• _WORK REQUEST_
Where a line of the records contains the word "frac", show that line.

• _INFORMATION SHOWN_
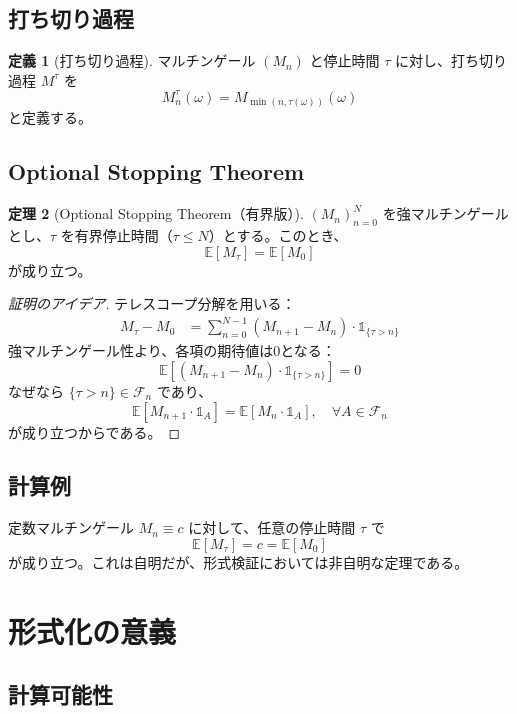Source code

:\documentclass[a4paper,12pt]{ltjsarticle}
\theoremstyle{definition}
\newtheorem{definition}{定義}[section]
\newtheorem{theorem}[definition]{定理}
\begin{document}
\subsection{打ち切り過程}

\begin{definition}[打ち切り過程]
マルチンゲール $(M_n)$ と停止時間 $\tau$ に対し、打ち切り過程 $M^\tau$ を
\[
M^\tau_n(\omega) = M_{\min(n, \tau(\omega))}(\omega)
\]
と定義する。
\end{definition}

\subsection{Optional Stopping Theorem}

\begin{theorem}[Optional Stopping Theorem（有界版）]
$(M_n)_{n=0}^N$ を強マルチンゲールとし、$\tau$ を有界停止時間（$\tau \leq N$）とする。このとき、
\[
\mathbb{E}[M_\tau] = \mathbb{E}[M_0]
\]
が成り立つ。
\end{theorem}

\begin{proof}[証明のアイデア]
テレスコープ分解を用いる：
\begin{align*}
M_\tau - M_0 &= \sum_{n=0}^{N-1} (M_{n+1} - M_n) \cdot \mathbb{1}_{\{\tau > n\}}
\end{align*}
強マルチンゲール性より、各項の期待値は0となる：
\[
\mathbb{E}[(M_{n+1} - M_n) \cdot \mathbb{1}_{\{\tau > n\}}] = 0
\]
なぜなら $\{\tau > n\} \in \mathcal{F}_n$ であり、
\[
\mathbb{E}[M_{n+1} \cdot \mathbb{1}_A] = \mathbb{E}[M_n \cdot \mathbb{1}_A], \quad \forall A \in \mathcal{F}_n
\]
が成り立つからである。
\end{proof}

\subsection{計算例}

定数マルチンゲール $M_n \equiv c$ に対して、任意の停止時間 $\tau$ で
\[
\mathbb{E}[M_\tau] = c = \mathbb{E}[M_0]
\]
が成り立つ。これは自明だが、形式検証においては非自明な定理である。

\section{形式化の意義}

\subsection{計算可能性}
\end{document}
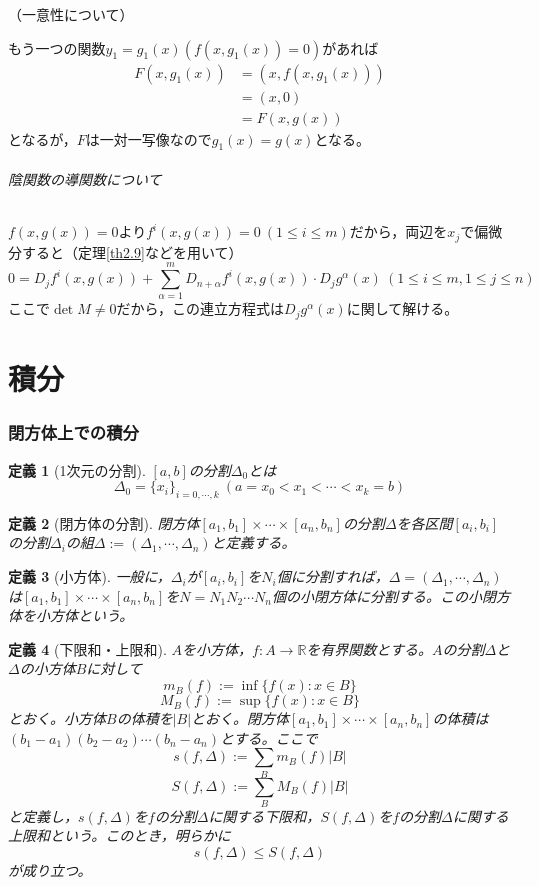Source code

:\documentclass[dvipdfmx,a4j,10pt]{jsarticle}
\makeatletter
\theoremstyle{mystyle1}
\theoremstyle{mystyle2}
\newtheorem{dfn*}{定義}
\renewenvironment{proof}[1][\proofname]{\par
  \pushQED{\qed}%
  \normalfont
  \topsep6\p@\@plus6\p@ \trivlist
  \item[\hskip\labelsep{\bfseries\sffamily #1}]\ignorespaces
}{%
  \popQED\endtrivlist\@endpefalse
}
\renewcommand\proofname{証明}
\makeatother
\begin{document}
\begin{proof}
	（一意性について）

	もう一つの関数$y_1=g_1(x)(f(x,g_1(x))=0)$があれば
	\[
	\begin{split}
		F(x,g_1(x))&=(x,f(x,g_1(x)))\\
		&=(x,0)\\
		&=F(x,g(x))
	\end{split}
	\]
	となるが，$F$は一対一写像なので$g_1(x)=g(x)$となる。

\end{proof}

\paragraph{陰関数の導関数について}

$f(x,g(x))=0$より$f^i(x,g(x))=0\ (1\leq i\leq m)$だから，両辺を$x_j$で偏微分すると（定理\ref{th2.9}などを用いて）
\[
0=D_jf^i(x,g(x))+\sum_{\alpha=1}^m D_{n+\alpha}f^i(x,g(x))\cdot D_jg^\alpha(x)\ (1\leq i\leq m,1\leq j\leq n)
\]
ここで$\det M\neq 0$だから，この連立方程式は$D_j g^\alpha(x)$に関して解ける。


\newpage


\part{積分}

\section{閉方体上での積分}
\begin{dfn*}[1次元の分割]
	$[a,b]$の分割$\Delta_0$とは
	\[
		\Delta_0=\{x_i\}_{i=0,\cdots,k}\ (a=x_0<x_1<\cdots<x_k=b)
	\]
\end{dfn*}
\begin{dfn*}[閉方体の分割]
閉方体$[a_1,b_1]\times \cdots \times [a_n,b_n]$の分割$\Delta$を各区間$[a_i,b_i]$の分割$\Delta_i$の組$\Delta:=(\Delta_1,\cdots,\Delta_n)$と定義する。
\end{dfn*}
\begin{dfn*}[小方体]
一般に，$\Delta_i$が$[a_i,b_i]$を$N_i$個に分割すれば，$\Delta=(\Delta_1,\cdots,\Delta_n)$は$[a_1,b_1]\times\cdots\times[a_n,b_n]$を$N=N_1N_2\cdots N_n$個の小閉方体に分割する。この小閉方体を小方体という。
\end{dfn*}
\begin{dfn*}[下限和・上限和]
$A$を小方体，$f:A\to\mathbb{R}$を有界関数とする。$A$の分割$\Delta$と$\Delta$の小方体$B$に対して
\[
	m_B(f):=\inf\{f(x):x\in B\}
\]
\[
	M_B(f):=\sup\{f(x):x\in B\}
\]
とおく。小方体$B$の体積を$|B|$とおく。閉方体$[a_1,b_1]\times\cdots\times[a_n,b_n]$の体積は$(b_1-a_1)(b_2-a_2)\cdots(b_n-a_n)$とする。ここで
\[
s(f,\Delta):=\sum_B m_B(f)|B|
\]
\[
S(f,\Delta):=\sum_B M_B(f)|B|
\]
と定義し，$s(f,\Delta)$を$f$の分割$\Delta$に関する下限和，$S(f,\Delta)$を$f$の分割$\Delta$に関する上限和という。このとき，明らかに
\[
s(f,\Delta)\leq S(f,\Delta)
\]
が成り立つ。
\end{dfn*}
\end{document}
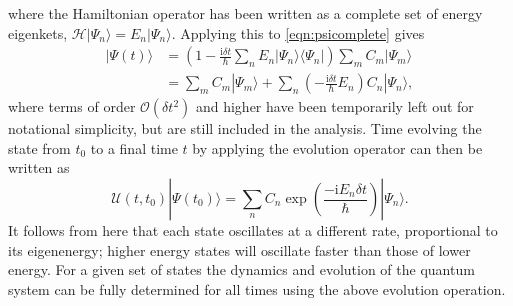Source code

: where the Hamiltonian operator has been written as a complete set of energy eigenkets, $\mathcal{H}|\Psi_n\rangle = E_n|\Psi_n\rangle$. Applying this to \eqref{eqn:psicomplete} gives
\begin{subequations}
    \begin{align}
        |\Psi (t) \rangle &= \left( 1 - \frac{\textrm{i}\delta t}{\hbar}\displaystyle\sum\limits_{n}E_n|\Psi_n\rangle\langle \Psi_n |  \right)\displaystyle\sum\limits_{m} C_m |\Psi_m \rangle \\
            &= \displaystyle\sum\limits_{m} C_m |\Psi_m \rangle + \displaystyle\sum\limits_{n}\left( - \frac{\textrm{i}\delta t}{\hbar}E_n \right) C_n|\Psi_n\rangle,
    \end{align}
\end{subequations}
where terms of order $\mathcal{O}(\delta t^2)$ and higher have been temporarily left out for notational simplicity, but are still included in the analysis. Time evolving the state from $t_0$ to a final time $t$ by applying the evolution operator can then be written as
\begin{equation}
   \mathscr{U}(t,t_0)|\Psi(t_0) \rangle = \displaystyle\sum\limits_{n} C_n \exp\left(\frac{-\textrm{i}{E_n}\delta t}{\hbar}\right)|\Psi_n \rangle.
\end{equation}
It follows from here that each state oscillates at a different rate, proportional to its eigenenergy; higher energy states will oscillate faster than those of lower energy. For a given set of states the dynamics and evolution of the quantum system can be fully determined for all times using the above evolution operation.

• _EXERCISE SOLUTION_
        |\Psi (t) \rangle &= \left( 1 - \frac{\textrm{i}\delta t}{\hbar}\displaystyle\sum\limits_{n}E_n|\Psi_n\rangle\langle \Psi_n |  \right)\displaystyle\sum\limits_{m} C_m |\Psi_m \rangle \\
            &= \displaystyle\sum\limits_{m} C_m |\Psi_m \rangle + \displaystyle\sum\limits_{n}\left( - \frac{\textrm{i}\delta t}{\hbar}E_n \right) C_n|\Psi_n\rangle,
   \mathscr{U}(t,t_0)|\Psi(t_0) \rangle = \displaystyle\sum\limits_{n} C_n \exp\left(\frac{-\textrm{i}{E_n}\delta t}{\hbar}\right)|\Psi_n \rangle.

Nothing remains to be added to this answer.